Segundo a Polícia Civil, Feitosa foi sequestrado quando saía de casa, por volta das 20 horas de anteontem, para jogar futebol. Os assaltantes obrigaram ele a entrar em seu carro, um Fiat Tipo, e circular pela cidade com eles por mais de uma hora. Em seguida, mandaram que o bancário abrisse a agência e lhes entregasse o dinheiro. Como Feitosa não estava com a chave, os assaltantes fizeram ele voltar para casa e apanhar a chave. A mulher do bancário entregou a chave no portão e não suspeitou que se tratava de um assalto.
Quando abriu a agência, o alarme disparou e o bancário teve que informar à polícia de que estava tudo bem. O dinheiro foi retirado do caixa eletrônico e Feitosa ficou trancado em uma sala da agência por mais de três horas. Só foi libertado de madrugada quando o alarme disparou novamente e a polícia foi até o local. Os assaltantes fugiram no veículo do bancário, que foi abandonado em seguida.
De acordo com o delegado Mariano Petrunkom, no momento do assalto a polícia atendia outra ocorrência e não havia policiais na delegacia que pudessem averiguar o motivo pelo qual o alarme disparou. Até o final da tarde de ontem a polícia não tinha pistas dos ladrões. A única informação é que um Santana, de cor preta, foi visto horas antes do assalto em movimentação suspeita pela cidade.
Na quarta-feira, três homens também assaltaram e sequestraram o gerente do Banestado de Jundiaí do Sul, Dalmir Arantes da Silva.

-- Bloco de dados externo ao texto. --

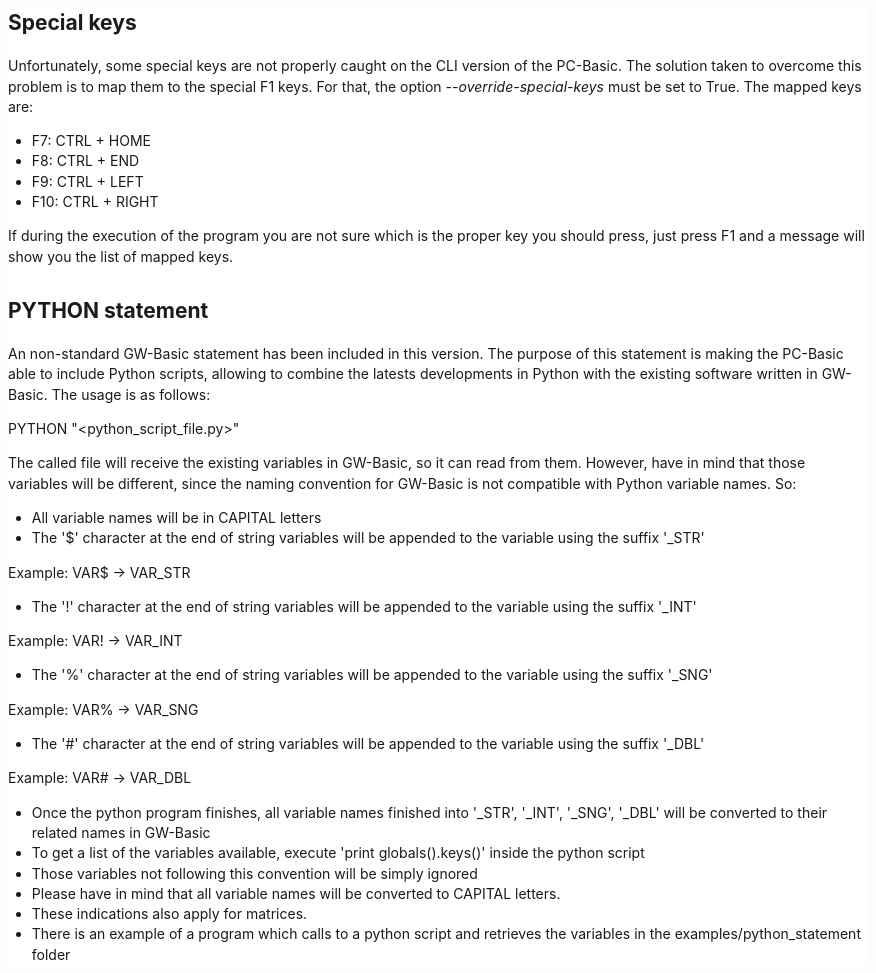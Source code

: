 ## Special keys ##

Unfortunately, some special keys are not properly caught on the CLI version of the PC-Basic. The solution taken to overcome this problem
is to map them to the special F1 keys. For that, the option *--override-special-keys* must be set to True. The mapped keys are:

* F7: CTRL + HOME 
* F8: CTRL + END 
* F9: CTRL + LEFT 
* F10: CTRL + RIGHT

If during the execution of the program you are not sure which is the proper key you should press, just press F1 and a message will show
you the list of mapped keys.

## PYTHON statement ##

An non-standard GW-Basic statement has been included in this version. The purpose of this statement is making the PC-Basic able to include 
Python scripts, allowing to combine the latests developments in Python with the existing software written in GW-Basic. The usage is as 
follows:

PYTHON "<python_script_file.py>"

The called file will receive the existing variables in GW-Basic, so it can read from them. However, have in mind that those variables will
be different, since the naming convention for GW-Basic is not compatible with Python variable names. So:

* All variable names will be in CAPITAL letters
* The '$' character at the end of string variables will be appended to the variable using the suffix '_STR'

Example: VAR$ -> VAR_STR 

* The '!' character at the end of string variables will be appended to the variable using the suffix '_INT'

Example: VAR! -> VAR_INT

* The '%' character at the end of string variables will be appended to the variable using the suffix '_SNG'

Example: VAR% -> VAR_SNG

* The '#' character at the end of string variables will be appended to the variable using the suffix '_DBL'

Example: VAR# -> VAR_DBL

* Once the python program finishes, all variable names finished into '_STR', '_INT', '_SNG', '_DBL' will be converted to their related names
in GW-Basic
* To get a list of the variables available, execute 'print globals().keys()' inside the python script
* Those variables not following this convention will be simply ignored
* Please have in mind that all variable names will be converted to CAPITAL letters.
* These indications also apply for matrices.
* There is an example of a program which calls to a python script and retrieves the variables in the examples/python_statement folder
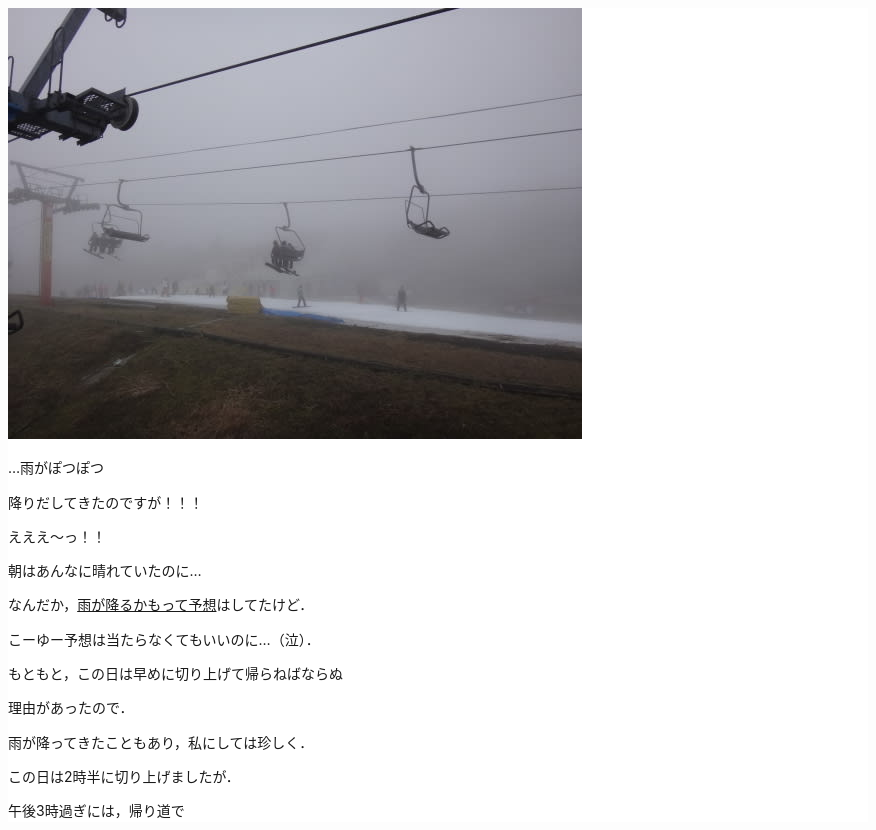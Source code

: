 ![67b76d2cfd0798a4bceeed97915c83dd.jpg](images/67b76d2cfd0798a4bceeed97915c83dd.jpg)




…雨がぽつぽつ


降りだしてきたのですが！！！


えええ～っ！！


朝はあんなに晴れていたのに…





なんだか，[雨が降るかもって予想](e560150c22d7c11189e9ebec837303b31.md)はしてたけど．


こーゆー予想は当たらなくてもいいのに…（泣）．





もともと，この日は早めに切り上げて帰らねばならぬ


理由があったので．


雨が降ってきたこともあり，私にしては珍しく．


この日は2時半に切り上げましたが．


午後3時過ぎには，帰り道で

Ele foi liberado mais tarde depois de entregar cerca de R$ 15 mil aos assaltantes que fugiram com seu carro, um Palio azul.
O diretor do Sindicato dos Bancários de Arapoti, Divair da Silva, disse que os bancários estão sendo forçados a trabalhar até tarde da noite por causa do acúmulo de trabalho e com isso ficam expostos a assaltos. Já denunciamos o caso ao Ministério Público mas nada foi resolvido, afirmou.